“I wept with anguish a hundred times a day. Why had I left New York? Why had I not foreseen this every-day calamity, and passed every precious hour by his side I was to lose?

“Terror seized me. My mother would go next. No life of any value was safe a day. Death did not wait for disease. It killed because it chose, and to show its contempt of hearts.

“But just as I was preparing to go to Havre, they brought me a telegram. I screamed at it, and put up my hands. I said 'No, no;' I would not read it, to be told my mother was dead. I would have her a few minutes longer. Cornelia read it, and said it was from her. I fell on it, and kissed it. The blessed telegram told she was coming home. I was to go to London and wait for her.

“I started. Cornelia paid my fees, and put my diploma in my box. I cared for nothing now but my own flesh and blood—what was left of it—my mother.

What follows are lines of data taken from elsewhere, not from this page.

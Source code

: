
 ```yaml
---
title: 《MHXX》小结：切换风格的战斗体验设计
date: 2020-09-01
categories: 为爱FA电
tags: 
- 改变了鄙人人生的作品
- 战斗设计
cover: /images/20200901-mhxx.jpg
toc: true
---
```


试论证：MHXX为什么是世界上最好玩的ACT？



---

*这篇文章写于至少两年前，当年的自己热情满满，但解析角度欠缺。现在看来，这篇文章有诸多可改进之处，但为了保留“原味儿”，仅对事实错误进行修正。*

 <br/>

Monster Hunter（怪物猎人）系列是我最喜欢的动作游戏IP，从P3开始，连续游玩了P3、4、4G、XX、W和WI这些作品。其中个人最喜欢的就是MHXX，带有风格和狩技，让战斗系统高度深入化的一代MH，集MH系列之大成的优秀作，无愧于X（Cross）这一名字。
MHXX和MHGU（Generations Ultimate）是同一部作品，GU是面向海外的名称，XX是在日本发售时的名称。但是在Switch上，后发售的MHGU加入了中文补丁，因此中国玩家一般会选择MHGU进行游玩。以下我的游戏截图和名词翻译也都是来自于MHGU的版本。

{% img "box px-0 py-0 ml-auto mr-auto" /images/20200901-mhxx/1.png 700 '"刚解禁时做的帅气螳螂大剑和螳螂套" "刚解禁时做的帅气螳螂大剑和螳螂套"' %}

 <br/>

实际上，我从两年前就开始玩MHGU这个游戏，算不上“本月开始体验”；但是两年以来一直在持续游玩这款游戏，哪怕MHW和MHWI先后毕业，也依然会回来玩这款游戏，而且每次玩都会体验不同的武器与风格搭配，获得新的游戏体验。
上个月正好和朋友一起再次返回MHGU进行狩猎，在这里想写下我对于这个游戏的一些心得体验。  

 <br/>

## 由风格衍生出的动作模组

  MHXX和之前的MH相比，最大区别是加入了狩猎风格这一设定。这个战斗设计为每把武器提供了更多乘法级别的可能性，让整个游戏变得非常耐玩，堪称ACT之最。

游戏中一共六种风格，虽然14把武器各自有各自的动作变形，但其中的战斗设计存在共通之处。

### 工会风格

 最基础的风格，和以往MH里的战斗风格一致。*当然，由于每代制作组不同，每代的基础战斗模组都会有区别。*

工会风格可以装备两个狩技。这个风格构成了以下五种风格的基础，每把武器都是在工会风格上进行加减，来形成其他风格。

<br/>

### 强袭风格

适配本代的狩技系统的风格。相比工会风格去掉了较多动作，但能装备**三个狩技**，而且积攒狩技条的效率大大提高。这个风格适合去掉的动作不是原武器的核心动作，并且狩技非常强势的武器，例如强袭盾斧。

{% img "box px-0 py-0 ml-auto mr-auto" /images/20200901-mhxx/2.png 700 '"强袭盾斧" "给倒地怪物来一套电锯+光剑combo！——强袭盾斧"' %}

“I reached London, and telegraphed my address to my mother, and begged her to come at once and ease my fears. I told her my funds were exhausted; but, of course, that was not the thing I poured out my heart about; so I dare say she hardly realized my deplorable condition—listless and bereaved, alone in a great city, with no money.

“In her next letter she begged me to be patient. She had trouble with her husband's executors; she would send me a draft as soon as she could; but she would not leave, and let her child be robbed.

“By-and-by the landlady pressed me for money. I gave her my gowns and shawls to sell for me.”

“Goose!”

“And just now I was a fox.”

“You are both. But so is every woman.”